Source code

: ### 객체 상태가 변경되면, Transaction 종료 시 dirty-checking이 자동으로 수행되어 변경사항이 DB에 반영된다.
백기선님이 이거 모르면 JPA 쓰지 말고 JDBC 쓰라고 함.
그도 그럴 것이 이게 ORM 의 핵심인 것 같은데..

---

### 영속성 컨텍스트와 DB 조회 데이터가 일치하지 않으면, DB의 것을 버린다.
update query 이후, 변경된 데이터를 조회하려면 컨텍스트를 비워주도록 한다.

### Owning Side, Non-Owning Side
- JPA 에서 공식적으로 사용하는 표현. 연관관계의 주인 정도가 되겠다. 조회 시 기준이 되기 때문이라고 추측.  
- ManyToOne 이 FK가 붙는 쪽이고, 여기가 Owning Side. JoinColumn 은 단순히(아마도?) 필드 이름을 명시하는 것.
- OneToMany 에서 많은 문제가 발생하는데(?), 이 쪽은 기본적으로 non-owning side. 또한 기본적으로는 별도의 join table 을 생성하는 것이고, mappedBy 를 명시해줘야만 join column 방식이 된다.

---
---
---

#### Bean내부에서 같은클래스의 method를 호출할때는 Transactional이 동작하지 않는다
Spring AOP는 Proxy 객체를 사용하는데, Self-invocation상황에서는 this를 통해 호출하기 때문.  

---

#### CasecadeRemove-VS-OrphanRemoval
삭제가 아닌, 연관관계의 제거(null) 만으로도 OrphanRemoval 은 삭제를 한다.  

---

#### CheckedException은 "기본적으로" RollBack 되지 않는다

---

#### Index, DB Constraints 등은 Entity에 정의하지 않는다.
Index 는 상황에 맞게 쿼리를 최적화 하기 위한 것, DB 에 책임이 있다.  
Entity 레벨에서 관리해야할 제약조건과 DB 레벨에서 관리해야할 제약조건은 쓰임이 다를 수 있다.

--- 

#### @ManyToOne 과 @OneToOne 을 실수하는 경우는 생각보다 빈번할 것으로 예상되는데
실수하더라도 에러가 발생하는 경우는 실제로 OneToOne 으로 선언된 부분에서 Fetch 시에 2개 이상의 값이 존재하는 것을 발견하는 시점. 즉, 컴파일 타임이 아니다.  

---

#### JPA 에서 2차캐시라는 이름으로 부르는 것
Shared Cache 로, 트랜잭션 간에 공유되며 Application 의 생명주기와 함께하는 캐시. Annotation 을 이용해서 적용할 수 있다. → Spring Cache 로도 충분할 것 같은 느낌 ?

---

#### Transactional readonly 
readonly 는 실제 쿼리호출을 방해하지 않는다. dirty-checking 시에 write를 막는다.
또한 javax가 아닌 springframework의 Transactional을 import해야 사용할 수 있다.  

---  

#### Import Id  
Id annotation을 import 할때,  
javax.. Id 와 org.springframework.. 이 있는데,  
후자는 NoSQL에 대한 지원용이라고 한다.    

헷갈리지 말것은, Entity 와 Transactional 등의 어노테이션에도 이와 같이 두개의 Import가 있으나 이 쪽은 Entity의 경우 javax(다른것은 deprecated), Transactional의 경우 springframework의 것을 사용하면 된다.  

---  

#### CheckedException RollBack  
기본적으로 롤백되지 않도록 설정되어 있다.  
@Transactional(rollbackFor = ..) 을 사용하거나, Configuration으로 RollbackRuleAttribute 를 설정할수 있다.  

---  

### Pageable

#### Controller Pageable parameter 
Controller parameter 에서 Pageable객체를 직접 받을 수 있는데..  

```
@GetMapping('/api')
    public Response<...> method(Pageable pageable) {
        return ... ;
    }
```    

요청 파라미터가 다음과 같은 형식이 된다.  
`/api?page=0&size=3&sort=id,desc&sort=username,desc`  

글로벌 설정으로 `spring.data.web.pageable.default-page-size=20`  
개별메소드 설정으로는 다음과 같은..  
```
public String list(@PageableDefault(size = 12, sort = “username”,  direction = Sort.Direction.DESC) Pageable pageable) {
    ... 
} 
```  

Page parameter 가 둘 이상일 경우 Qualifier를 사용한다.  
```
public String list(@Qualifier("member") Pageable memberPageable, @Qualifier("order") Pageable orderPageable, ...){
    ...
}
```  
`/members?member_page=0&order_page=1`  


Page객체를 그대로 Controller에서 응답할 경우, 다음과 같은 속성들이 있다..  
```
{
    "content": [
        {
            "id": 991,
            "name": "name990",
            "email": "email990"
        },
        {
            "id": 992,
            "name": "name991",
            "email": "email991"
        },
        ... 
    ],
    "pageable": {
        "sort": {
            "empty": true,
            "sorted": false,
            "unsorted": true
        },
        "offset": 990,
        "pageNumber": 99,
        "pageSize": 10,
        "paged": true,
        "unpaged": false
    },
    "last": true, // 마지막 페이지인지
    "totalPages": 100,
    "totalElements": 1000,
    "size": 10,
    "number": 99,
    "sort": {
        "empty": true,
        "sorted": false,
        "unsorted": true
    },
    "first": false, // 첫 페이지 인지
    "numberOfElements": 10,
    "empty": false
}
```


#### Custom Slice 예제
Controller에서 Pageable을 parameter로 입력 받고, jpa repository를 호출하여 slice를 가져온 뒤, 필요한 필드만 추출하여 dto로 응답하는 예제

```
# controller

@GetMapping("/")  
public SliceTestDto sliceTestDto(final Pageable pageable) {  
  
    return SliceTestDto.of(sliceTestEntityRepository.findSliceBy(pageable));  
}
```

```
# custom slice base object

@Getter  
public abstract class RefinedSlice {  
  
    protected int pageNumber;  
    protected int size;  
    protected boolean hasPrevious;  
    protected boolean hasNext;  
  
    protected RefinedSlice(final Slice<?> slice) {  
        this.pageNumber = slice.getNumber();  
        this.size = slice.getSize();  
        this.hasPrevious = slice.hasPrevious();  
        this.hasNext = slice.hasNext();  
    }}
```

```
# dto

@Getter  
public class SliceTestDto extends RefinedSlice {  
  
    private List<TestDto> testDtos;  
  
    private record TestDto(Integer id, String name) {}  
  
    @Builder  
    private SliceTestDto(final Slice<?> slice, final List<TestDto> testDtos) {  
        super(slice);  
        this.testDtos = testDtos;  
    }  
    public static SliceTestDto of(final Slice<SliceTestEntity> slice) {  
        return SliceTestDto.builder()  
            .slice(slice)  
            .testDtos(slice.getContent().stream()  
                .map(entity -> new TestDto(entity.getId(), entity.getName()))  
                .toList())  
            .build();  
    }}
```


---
************
WHAT IS BEING ASKED: Please give the listing above one more time, exactly as it reads.

SOLUTION BELOW:
Source code

: ### 객체 상태가 변경되면, Transaction 종료 시 dirty-checking이 자동으로 수행되어 변경사항이 DB에 반영된다.
백기선님이 이거 모르면 JPA 쓰지 말고 JDBC 쓰라고 함.
그도 그럴 것이 이게 ORM 의 핵심인 것 같은데..

---

### 영속성 컨텍스트와 DB 조회 데이터가 일치하지 않으면, DB의 것을 버린다.
update query 이후, 변경된 데이터를 조회하려면 컨텍스트를 비워주도록 한다.

### Owning Side, Non-Owning Side
- JPA 에서 공식적으로 사용하는 표현. 연관관계의 주인 정도가 되겠다. 조회 시 기준이 되기 때문이라고 추측.  
- ManyToOne 이 FK가 붙는 쪽이고, 여기가 Owning Side. JoinColumn 은 단순히(아마도?) 필드 이름을 명시하는 것.
- OneToMany 에서 많은 문제가 발생하는데(?), 이 쪽은 기본적으로 non-owning side. 또한 기본적으로는 별도의 join table 을 생성하는 것이고, mappedBy 를 명시해줘야만 join column 방식이 된다.

---
---
---

#### Bean내부에서 같은클래스의 method를 호출할때는 Transactional이 동작하지 않는다
Spring AOP는 Proxy 객체를 사용하는데, Self-invocation상황에서는 this를 통해 호출하기 때문.  

---

#### CasecadeRemove-VS-OrphanRemoval
삭제가 아닌, 연관관계의 제거(null) 만으로도 OrphanRemoval 은 삭제를 한다.  

---

#### CheckedException은 "기본적으로" RollBack 되지 않는다

---

#### Index, DB Constraints 등은 Entity에 정의하지 않는다.
Index 는 상황에 맞게 쿼리를 최적화 하기 위한 것, DB 에 책임이 있다.  
Entity 레벨에서 관리해야할 제약조건과 DB 레벨에서 관리해야할 제약조건은 쓰임이 다를 수 있다.

--- 

#### @ManyToOne 과 @OneToOne 을 실수하는 경우는 생각보다 빈번할 것으로 예상되는데
실수하더라도 에러가 발생하는 경우는 실제로 OneToOne 으로 선언된 부분에서 Fetch 시에 2개 이상의 값이 존재하는 것을 발견하는 시점. 즉, 컴파일 타임이 아니다.  

---

#### JPA 에서 2차캐시라는 이름으로 부르는 것
Shared Cache 로, 트랜잭션 간에 공유되며 Application 의 생명주기와 함께하는 캐시. Annotation 을 이용해서 적용할 수 있다. → Spring Cache 로도 충분할 것 같은 느낌 ?

---

#### Transactional readonly 
readonly 는 실제 쿼리호출을 방해하지 않는다. dirty-checking 시에 write를 막는다.
또한 javax가 아닌 springframework의 Transactional을 import해야 사용할 수 있다.  

---  

#### Import Id  
Id annotation을 import 할때,  
javax.. Id 와 org.springframework.. 이 있는데,  
후자는 NoSQL에 대한 지원용이라고 한다.    

헷갈리지 말것은, Entity 와 Transactional 등의 어노테이션에도 이와 같이 두개의 Import가 있으나 이 쪽은 Entity의 경우 javax(다른것은 deprecated), Transactional의 경우 springframework의 것을 사용하면 된다.  

---  

#### CheckedException RollBack  
기본적으로 롤백되지 않도록 설정되어 있다.  
@Transactional(rollbackFor = ..) 을 사용하거나, Configuration으로 RollbackRuleAttribute 를 설정할수 있다.  

---  

### Pageable

#### Controller Pageable parameter 
Controller parameter 에서 Pageable객체를 직접 받을 수 있는데..  

```
@GetMapping('/api')
    public Response<...> method(Pageable pageable) {
        return ... ;
    }
```    

요청 파라미터가 다음과 같은 형식이 된다.  
`/api?page=0&size=3&sort=id,desc&sort=username,desc`  

글로벌 설정으로 `spring.data.web.pageable.default-page-size=20`  
개별메소드 설정으로는 다음과 같은..  
```
public String list(@PageableDefault(size = 12, sort = “username”,  direction = Sort.Direction.DESC) Pageable pageable) {
    ... 
} 
```  

Page parameter 가 둘 이상일 경우 Qualifier를 사용한다.  
```
public String list(@Qualifier("member") Pageable memberPageable, @Qualifier("order") Pageable orderPageable, ...){
    ...
}
```  
`/members?member_page=0&order_page=1`  


Page객체를 그대로 Controller에서 응답할 경우, 다음과 같은 속성들이 있다..  
```
{
    "content": [
        {
            "id": 991,
            "name": "name990",
            "email": "email990"
        },
        {
            "id": 992,
            "name": "name991",
            "email": "email991"
        },
        ... 
    ],
    "pageable": {
        "sort": {
            "empty": true,
            "sorted": false,
            "unsorted": true
        },
        "offset": 990,
        "pageNumber": 99,
        "pageSize": 10,
        "paged": true,
        "unpaged": false
    },
    "last": true, // 마지막 페이지인지
    "totalPages": 100,
    "totalElements": 1000,
    "size": 10,
    "number": 99,
    "sort": {
        "empty": true,
        "sorted": false,
        "unsorted": true
    },
    "first": false, // 첫 페이지 인지
    "numberOfElements": 10,
    "empty": false
}
```


#### Custom Slice 예제
Controller에서 Pageable을 parameter로 입력 받고, jpa repository를 호출하여 slice를 가져온 뒤, 필요한 필드만 추출하여 dto로 응답하는 예제

```
# controller

@GetMapping("/")  
public SliceTestDto sliceTestDto(final Pageable pageable) {  
  
    return SliceTestDto.of(sliceTestEntityRepository.findSliceBy(pageable));  
}
```

```
# custom slice base object

@Getter  
public abstract class RefinedSlice {  
  
    protected int pageNumber;  
    protected int size;  
    protected boolean hasPrevious;  
    protected boolean hasNext;  
  
    protected RefinedSlice(final Slice<?> slice) {  
        this.pageNumber = slice.getNumber();  
        this.size = slice.getSize();  
        this.hasPrevious = slice.hasPrevious();  
        this.hasNext = slice.hasNext();  
    }}
```

```
# dto

@Getter  
public class SliceTestDto extends RefinedSlice {  
  
    private List<TestDto> testDtos;  
  
    private record TestDto(Integer id, String name) {}  
  
    @Builder  
    private SliceTestDto(final Slice<?> slice, final List<TestDto> testDtos) {  
        super(slice);  
        this.testDtos = testDtos;  
    }  
    public static SliceTestDto of(final Slice<SliceTestEntity> slice) {  
        return SliceTestDto.builder()  
            .slice(slice)  
            .testDtos(slice.getContent().stream()  
                .map(entity -> new TestDto(entity.getId(), entity.getName()))  
                .toList())  
            .build();  
    }}
```


---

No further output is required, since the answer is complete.